AIM OF THE TASK »
Print them exactly: the lines from the beginning of the entries below through the line that contains "#### Requirements", and only those, with the pictures left out.

PROVIDED DATA »
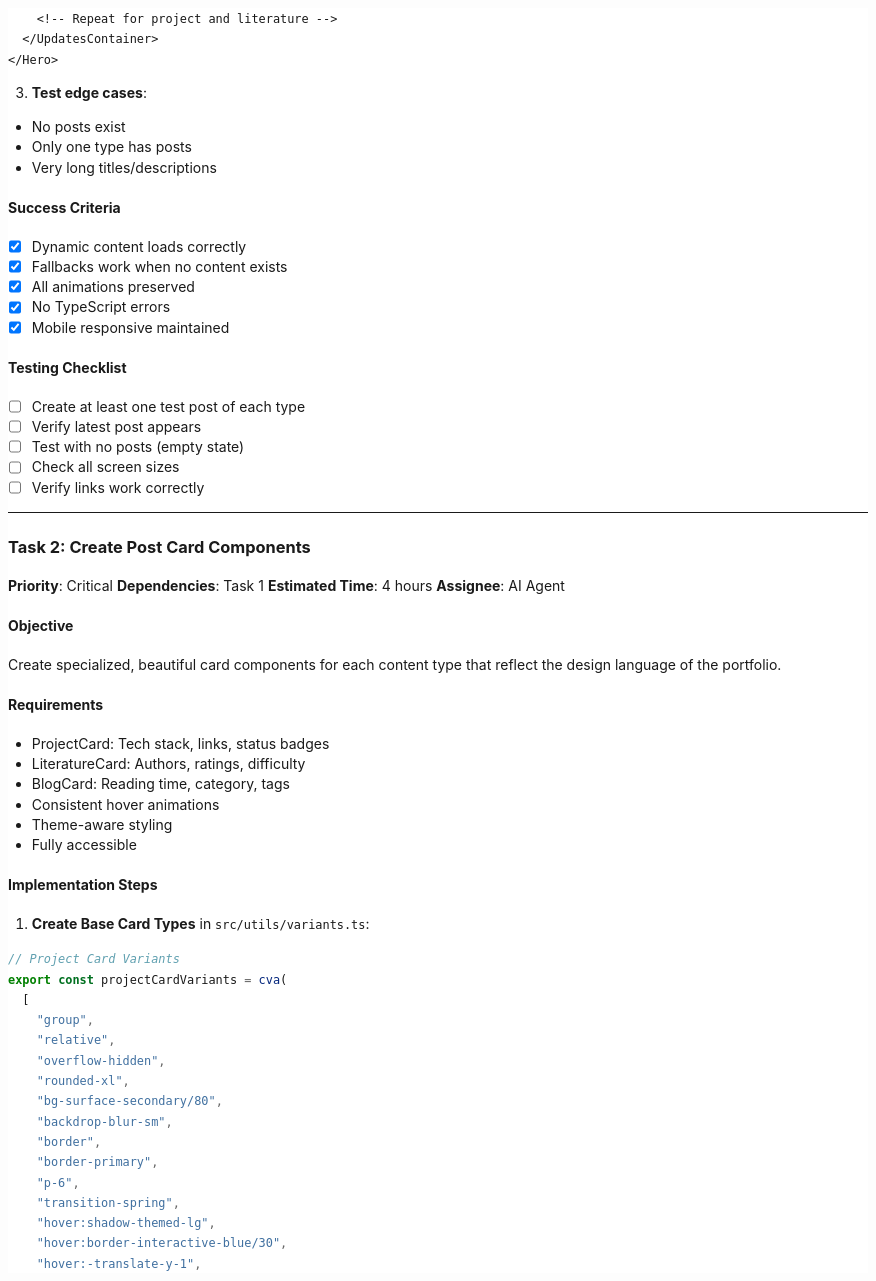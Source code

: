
 ```astro
    <!-- Repeat for project and literature -->
  </UpdatesContainer>
</Hero>
```

3. **Test edge cases**:
- No posts exist
- Only one type has posts
- Very long titles/descriptions

#### Success Criteria
- [x] Dynamic content loads correctly
- [x] Fallbacks work when no content exists
- [x] All animations preserved
- [x] No TypeScript errors
- [x] Mobile responsive maintained

#### Testing Checklist
- [ ] Create at least one test post of each type
- [ ] Verify latest post appears
- [ ] Test with no posts (empty state)
- [ ] Check all screen sizes
- [ ] Verify links work correctly

---

### Task 2: Create Post Card Components
**Priority**: Critical
**Dependencies**: Task 1
**Estimated Time**: 4 hours
**Assignee**: AI Agent

#### Objective
Create specialized, beautiful card components for each content type that reflect the design language of the portfolio.

#### Requirements
- ProjectCard: Tech stack, links, status badges
- LiteratureCard: Authors, ratings, difficulty
- BlogCard: Reading time, category, tags
- Consistent hover animations
- Theme-aware styling
- Fully accessible

#### Implementation Steps

1. **Create Base Card Types** in `src/utils/variants.ts`:
```typescript
// Project Card Variants
export const projectCardVariants = cva(
  [
    "group",
    "relative",
    "overflow-hidden",
    "rounded-xl",
    "bg-surface-secondary/80",
    "backdrop-blur-sm",
    "border",
    "border-primary",
    "p-6",
    "transition-spring",
    "hover:shadow-themed-lg",
    "hover:border-interactive-blue/30",
    "hover:-translate-y-1",
```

WRITTEN SOLUTION »
Source code

:
 ```astro
    <!-- Repeat for project and literature -->
  </UpdatesContainer>
</Hero>
```

3. **Test edge cases**:
- No posts exist
- Only one type has posts
- Very long titles/descriptions

#### Success Criteria
- [x] Dynamic content loads correctly
- [x] Fallbacks work when no content exists
- [x] All animations preserved
- [x] No TypeScript errors
- [x] Mobile responsive maintained

#### Testing Checklist
- [ ] Create at least one test post of each type
- [ ] Verify latest post appears
- [ ] Test with no posts (empty state)
- [ ] Check all screen sizes
- [ ] Verify links work correctly

---

### Task 2: Create Post Card Components
**Priority**: Critical
**Dependencies**: Task 1
**Estimated Time**: 4 hours
**Assignee**: AI Agent

#### Objective
Create specialized, beautiful card components for each content type that reflect the design language of the portfolio.

#### Requirements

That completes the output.